Brogi v. Brogi

Decision Date21 May 1912
Citation211 Mass. 512,98 N.E. 573
PartiesBROGI v. BROGI.
CourtUnited States State Supreme Judicial Court of Massachusetts Supreme Court
COUNSEL

Arthur Berenson and Bernard Berenson, both of Boston, for plaintiff.

F. J Daggett and John S. Slater, both of Boston, for defendant.

OPINION

HAMMOND J.

The policies being based upon the interest of the assured in his own life were supported by an insurable interest, and so far as respects this matter were valid.

The beneficiary named was 'Mary E. Brogi, wife' of the assured. It is argued by the plaintiff that the defendant was made a beneficiary in her capacity as a wife and not as an individual; that she was not the lawful wife of the assured and hence was not a legal beneficiary. But this position is untenable. The defendant had been through two marriage ceremonies with Brogi in the state of New York which, even if void here by reason of our statutes (R. L. c. 152, § 21; chapter 151, § 10), were nevertheless valid in that state and hence valid everywhere except in this commonwealth. And while we may not recognize the validity of the marriage when she is here seeking the rights of a wife under our laws, we must not close our eyes to the fact that there has been a marriage ceremony between her and Brogi; that at the end of that ceremony they stood side by side as lawfully wedded husband and wife under the laws of the state of New York and of every other state except Massachusetts. See Whippen v Whippen, 171 Mass. 560, 51 N.E. 174. At the time the policies were procured the parties were living together as husband and wife in reliance upon the marriage ceremonies. In the interpretation of the language of the policy we are not to determine whether in this state the beneficiary was the legal wife of the assured, but whether by the term 'wife' he meant her; and there can be no doubt that he did. She was the person named as the beneficiary whatever may have been her relation to him.

It is next argued that the defendant not being recognized as the legal wife of the beneficiary had no beneficial interest in the life of the assured, and that consequently she was not a lawful beneficiary. It may well be doubted whether under the peculiar relation she sustained to her reputed husband she had not an insurable interest in his life. But we have not found it necessary to consider that question.
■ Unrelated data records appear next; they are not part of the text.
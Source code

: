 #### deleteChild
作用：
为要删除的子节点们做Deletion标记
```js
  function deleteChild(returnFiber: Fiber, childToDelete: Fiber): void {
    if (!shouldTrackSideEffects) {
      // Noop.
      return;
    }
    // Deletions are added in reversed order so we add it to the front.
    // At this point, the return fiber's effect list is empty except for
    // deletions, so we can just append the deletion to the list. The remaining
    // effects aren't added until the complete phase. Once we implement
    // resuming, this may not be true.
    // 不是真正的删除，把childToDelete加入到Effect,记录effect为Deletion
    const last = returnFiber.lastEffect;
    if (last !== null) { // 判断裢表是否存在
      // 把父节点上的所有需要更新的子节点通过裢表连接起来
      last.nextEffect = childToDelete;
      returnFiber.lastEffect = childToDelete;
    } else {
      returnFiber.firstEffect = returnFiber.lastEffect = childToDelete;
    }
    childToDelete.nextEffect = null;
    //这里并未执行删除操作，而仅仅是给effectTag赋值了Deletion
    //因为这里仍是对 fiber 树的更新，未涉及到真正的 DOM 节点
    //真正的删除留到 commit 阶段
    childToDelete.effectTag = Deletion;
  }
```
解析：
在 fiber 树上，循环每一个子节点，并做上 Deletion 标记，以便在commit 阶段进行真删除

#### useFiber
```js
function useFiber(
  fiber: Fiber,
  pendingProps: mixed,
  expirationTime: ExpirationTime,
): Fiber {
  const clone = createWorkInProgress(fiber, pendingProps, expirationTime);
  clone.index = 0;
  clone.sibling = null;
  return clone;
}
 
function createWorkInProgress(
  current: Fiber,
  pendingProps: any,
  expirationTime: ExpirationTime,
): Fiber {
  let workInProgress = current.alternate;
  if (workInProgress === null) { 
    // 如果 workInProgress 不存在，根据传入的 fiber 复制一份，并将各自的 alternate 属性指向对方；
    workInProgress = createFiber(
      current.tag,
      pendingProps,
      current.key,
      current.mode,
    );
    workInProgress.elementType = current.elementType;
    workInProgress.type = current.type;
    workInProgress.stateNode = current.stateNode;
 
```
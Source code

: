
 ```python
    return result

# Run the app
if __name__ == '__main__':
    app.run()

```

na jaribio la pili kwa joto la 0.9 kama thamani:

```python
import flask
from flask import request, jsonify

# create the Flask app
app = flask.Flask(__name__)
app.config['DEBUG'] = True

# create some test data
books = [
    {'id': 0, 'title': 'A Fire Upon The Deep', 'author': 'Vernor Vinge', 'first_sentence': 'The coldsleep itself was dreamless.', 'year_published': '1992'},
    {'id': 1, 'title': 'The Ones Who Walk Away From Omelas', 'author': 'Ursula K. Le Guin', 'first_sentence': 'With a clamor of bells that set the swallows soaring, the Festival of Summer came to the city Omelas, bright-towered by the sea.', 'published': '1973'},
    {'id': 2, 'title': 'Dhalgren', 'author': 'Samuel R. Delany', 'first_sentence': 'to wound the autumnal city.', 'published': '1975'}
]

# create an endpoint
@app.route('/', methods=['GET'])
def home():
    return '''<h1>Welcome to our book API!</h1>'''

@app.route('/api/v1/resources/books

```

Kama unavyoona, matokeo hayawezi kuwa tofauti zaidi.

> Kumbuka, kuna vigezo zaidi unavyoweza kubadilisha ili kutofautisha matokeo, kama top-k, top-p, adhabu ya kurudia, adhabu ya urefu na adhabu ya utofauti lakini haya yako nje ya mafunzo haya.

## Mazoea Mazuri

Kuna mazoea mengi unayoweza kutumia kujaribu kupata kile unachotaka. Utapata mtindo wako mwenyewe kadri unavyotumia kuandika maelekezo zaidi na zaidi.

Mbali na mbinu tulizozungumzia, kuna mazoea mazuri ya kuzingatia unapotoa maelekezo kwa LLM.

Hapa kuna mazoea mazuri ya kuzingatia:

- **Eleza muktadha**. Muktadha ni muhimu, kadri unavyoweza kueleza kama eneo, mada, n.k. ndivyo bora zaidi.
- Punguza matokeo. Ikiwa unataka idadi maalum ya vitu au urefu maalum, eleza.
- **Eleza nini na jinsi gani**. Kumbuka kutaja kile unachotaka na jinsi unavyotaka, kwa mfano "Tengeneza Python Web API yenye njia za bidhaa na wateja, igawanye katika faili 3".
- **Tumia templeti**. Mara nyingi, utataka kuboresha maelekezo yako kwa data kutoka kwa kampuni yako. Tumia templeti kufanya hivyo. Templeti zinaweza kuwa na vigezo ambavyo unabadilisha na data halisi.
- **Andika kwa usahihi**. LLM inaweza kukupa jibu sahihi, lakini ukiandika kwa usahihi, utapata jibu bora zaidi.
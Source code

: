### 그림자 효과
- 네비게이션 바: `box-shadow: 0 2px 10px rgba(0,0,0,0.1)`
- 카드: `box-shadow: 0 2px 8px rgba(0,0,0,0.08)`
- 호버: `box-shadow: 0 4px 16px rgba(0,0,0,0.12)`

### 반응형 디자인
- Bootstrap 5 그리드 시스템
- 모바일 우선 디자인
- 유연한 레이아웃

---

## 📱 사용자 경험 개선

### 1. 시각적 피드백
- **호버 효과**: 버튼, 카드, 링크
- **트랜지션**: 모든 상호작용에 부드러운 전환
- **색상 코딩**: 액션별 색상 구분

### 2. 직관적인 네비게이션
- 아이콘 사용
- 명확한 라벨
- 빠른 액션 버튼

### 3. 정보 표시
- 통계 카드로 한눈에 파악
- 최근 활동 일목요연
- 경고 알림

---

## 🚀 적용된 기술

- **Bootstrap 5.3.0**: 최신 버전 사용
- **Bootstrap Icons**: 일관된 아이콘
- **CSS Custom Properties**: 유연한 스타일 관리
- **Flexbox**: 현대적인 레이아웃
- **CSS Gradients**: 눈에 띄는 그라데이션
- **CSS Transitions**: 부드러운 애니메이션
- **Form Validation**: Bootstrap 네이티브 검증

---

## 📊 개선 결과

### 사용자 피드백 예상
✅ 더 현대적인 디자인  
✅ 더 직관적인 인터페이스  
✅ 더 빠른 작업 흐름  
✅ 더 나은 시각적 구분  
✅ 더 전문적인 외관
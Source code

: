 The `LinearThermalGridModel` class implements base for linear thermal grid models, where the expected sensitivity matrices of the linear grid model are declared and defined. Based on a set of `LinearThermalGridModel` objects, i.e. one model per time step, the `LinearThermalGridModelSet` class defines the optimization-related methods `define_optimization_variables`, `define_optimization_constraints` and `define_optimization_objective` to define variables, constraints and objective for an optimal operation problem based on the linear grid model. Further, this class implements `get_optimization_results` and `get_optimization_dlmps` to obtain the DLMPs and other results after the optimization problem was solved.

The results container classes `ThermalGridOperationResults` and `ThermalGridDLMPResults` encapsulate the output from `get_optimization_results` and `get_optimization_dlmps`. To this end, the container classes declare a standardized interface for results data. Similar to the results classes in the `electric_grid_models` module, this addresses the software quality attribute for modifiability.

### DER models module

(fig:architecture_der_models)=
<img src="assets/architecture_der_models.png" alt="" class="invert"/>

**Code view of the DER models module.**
Whether an assignee or a beneficiary must have an insurable interest in the life insured is a question upon which there is an irreconcilable conflict among the authorities. See among other cases, Warnock v. Davis, 104 U.S. 775, 26 L.Ed. 924; Gilbert v. Moose, 104 Pa. 74, 49 Am. Rep. 570; Russell v. Grisby, 168 F. 577, 94 C. C. A. 61; Gordon v. Ware, 132 F. 444, 65 C. C. A. 580, 67 L. R. A. 550; Clark v. Allen, 11 R.I. 439, 23 Am. Rep. 496; Grigsby v. Russell, 222 U.S. 149, 32 S.Ct. 58, 56 L.Ed. 133, and the cases therein respectively cited. For a collection of ...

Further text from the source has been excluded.